Vol. 11 (2018), No. 2, 235–241
##### Abstract

A generalized happy function, ${S}_{e,b}$ maps a positive integer to the sum of its base $b$ digits raised to the $e$-th power. We say that $x$ is a base-$b$, $e$-power, height-$h$, $u$-attracted number if $h$ is the smallest positive integer such that ${S}_{e,b}^{h}\left(x\right)=u$. Happy numbers are then base-10, 2-power, 1-attracted numbers of any height.

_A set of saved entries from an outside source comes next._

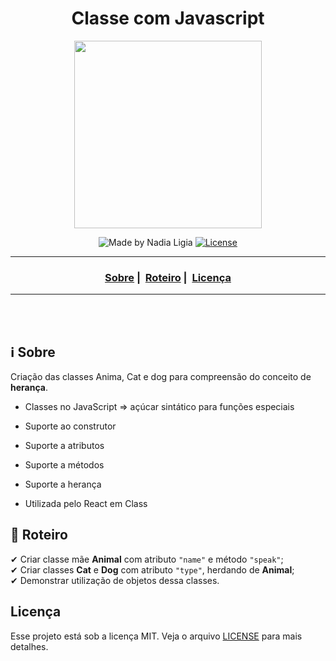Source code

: <h1 align="center">Classe com Javascript</h1>
<p align="center">
  <img src="../../assets/logo.jpeg" width="300" heigth="300">
</p>


<p align="center">
  <img alt="Made by Nadia Ligia" src="https://img.shields.io/badge/made%20by-Nadia%20Ligia-informational">
  
  <a href="license.md">
  <img alt="License" src="https://img.shields.io/badge/License-MIT-informational">
  </a>
</p>

___

<h3 align="center">
  <a href="#information_source-sobre">Sobre</a>&nbsp;|&nbsp;
  <a href="#book-especificações">Roteiro</a>&nbsp;|&nbsp;
  <a href="#licença">Licença</a>
</h3>

___

<br>
<br>

## ℹ️ Sobre

Criação das classes Anima, Cat e dog para compreensão do conceito de **herança**.

- Classes no JavaScript => açúcar sintático para funções especiais

- Suporte ao construtor

- Suporte a atributos

- Suporte a métodos

- Suporte a herança

- Utilizada pelo React em Class


## 📖 Roteiro

✔ Criar classe mãe **Animal** com atributo `"name"` e método `"speak"`;<br>
✔ Criar classes **Cat** e **Dog** com atributo `"type"`, herdando de **Animal**;<br>
✔ Demonstrar utilização de objetos dessa classes.<br>

## Licença 
Esse projeto está sob a licença MIT. Veja o arquivo [LICENSE](../../LICENSE) para mais detalhes.
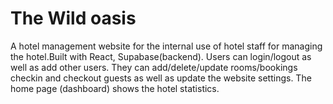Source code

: # The Wild oasis

A hotel management website for the internal use of hotel staff for managing the hotel.Built with React, Supabase(backend). Users can login/logout as well as add other users. They can add/delete/update rooms/bookings checkin and checkout guests as well as update the website settings. The home page (dashboard) shows the hotel statistics.
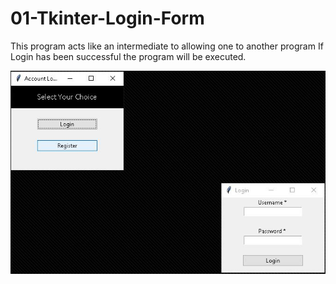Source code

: # 01-Tkinter-Login-Form
This program acts like an intermediate to allowing one to another program
If Login has been successful the program will be executed.

![](01.jpg)
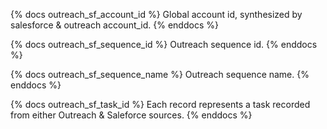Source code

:{% docs outreach_sf_account_id %}
Global account id, synthesized by salesforce & outreach account_id.
{% enddocs %}

{% docs outreach_sf_sequence_id %}
Outreach sequence id.
{% enddocs %}

{% docs outreach_sf_sequence_name %}
Outreach sequence name.
{% enddocs %}

{% docs outreach_sf_task_id %}
Each record represents a task recorded from either Outreach & Saleforce sources.
{% enddocs %}


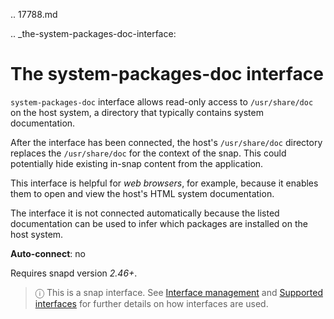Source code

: .. 17788.md

.. _the-system-packages-doc-interface:

# The system-packages-doc interface

`system-packages-doc` interface allows read-only access to `/usr/share/doc` on the host system, a directory that typically contains system documentation.

After the interface has been connected, the host's `/usr/share/doc` directory replaces the `/usr/share/doc` for the context of the snap. This could potentially hide existing in-snap content from the application.

This interface is helpful for *web browsers*, for example, because it enables them to open and view the host's HTML system documentation.

The interface it is not connected automatically because the listed documentation can be used to infer which packages are installed on the host system.

**Auto-connect**: no

Requires snapd version _2.46+_.

> ⓘ  This is a snap interface. See [Interface management](/t/interface-management/6154) and [Supported interfaces](/t/supported-interfaces/7744) for further details on how interfaces are used.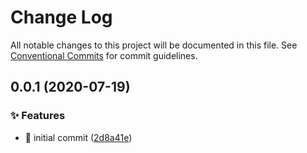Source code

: # Change Log

All notable changes to this project will be documented in this file. See
[Conventional Commits](https://conventionalcommits.org) for commit guidelines.

## 0.0.1 (2020-07-19)

### ✨ Features

- :tada: initial commit
  ([2d8a41e](https://github.com/navin-moorthy/vscode-css-snippets/commit/2d8a41e488ec86656d3737abffd015b99d0a2e31))
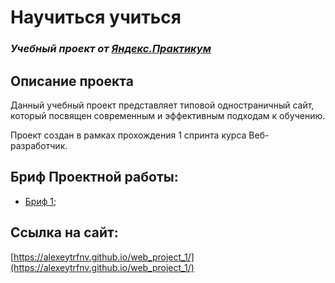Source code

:# Научиться учиться
### *Учебный проект от [Яндекс.Практикум](https://practicum.yandex.ru/web/)*

## Описание проекта
Данный учебный проект представляет типовой одностраничный сайт, который посвящен современным и эффективным подходам к обучению.

Проект создан в рамках прохождения 1 спринта курса Веб-разработчик.

## Бриф Проектной работы:
- [Бриф 1](https://code.s3.yandex.net/web-developer/project-1/sprint-1-brief.pdf);

## Ссылка на сайт:
[https://alexeytrfnv.github.io/web_project_1/](https://alexeytrfnv.github.io/web_project_1/)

Let ${\sigma }_{h,e,b}\left(u\right)$ denote the smallest height-$h$, $u$-attracted number for a fixed base $b$ and exponent $e$ and let $g\left(e\right)$ denote the smallest number such that every integer can be written as ${x}_{1}^{e}+{x}_{2}^{e}+\cdots +{x}_{g\left(e\right)}^{e}$ for some nonnegative integers ${x}_{1},{x}_{2},\dots ,{x}_{g\left(e\right)}$. We prove that if ${p}_{e,b}$ is the smallest nonnegative integer such that ${b}^{{p}_{e,b}}>g\left(e\right)$,

$d=⌈\frac{g\left(e\right)+1}{1-{\left(\frac{b-2}{b-1}\right)}^{e}}+e+{p}_{e,b}\phantom{\rule{0.3em}{0ex}}⌉,$

and ${\sigma }_{h,e,b}\left(u\right)\ge {b}^{d}$, then ${S}_{e,b}\left({\sigma }_{h+1,e,b}\left(u\right)\right)={\sigma }_{h,e,b}\left(u\right)$.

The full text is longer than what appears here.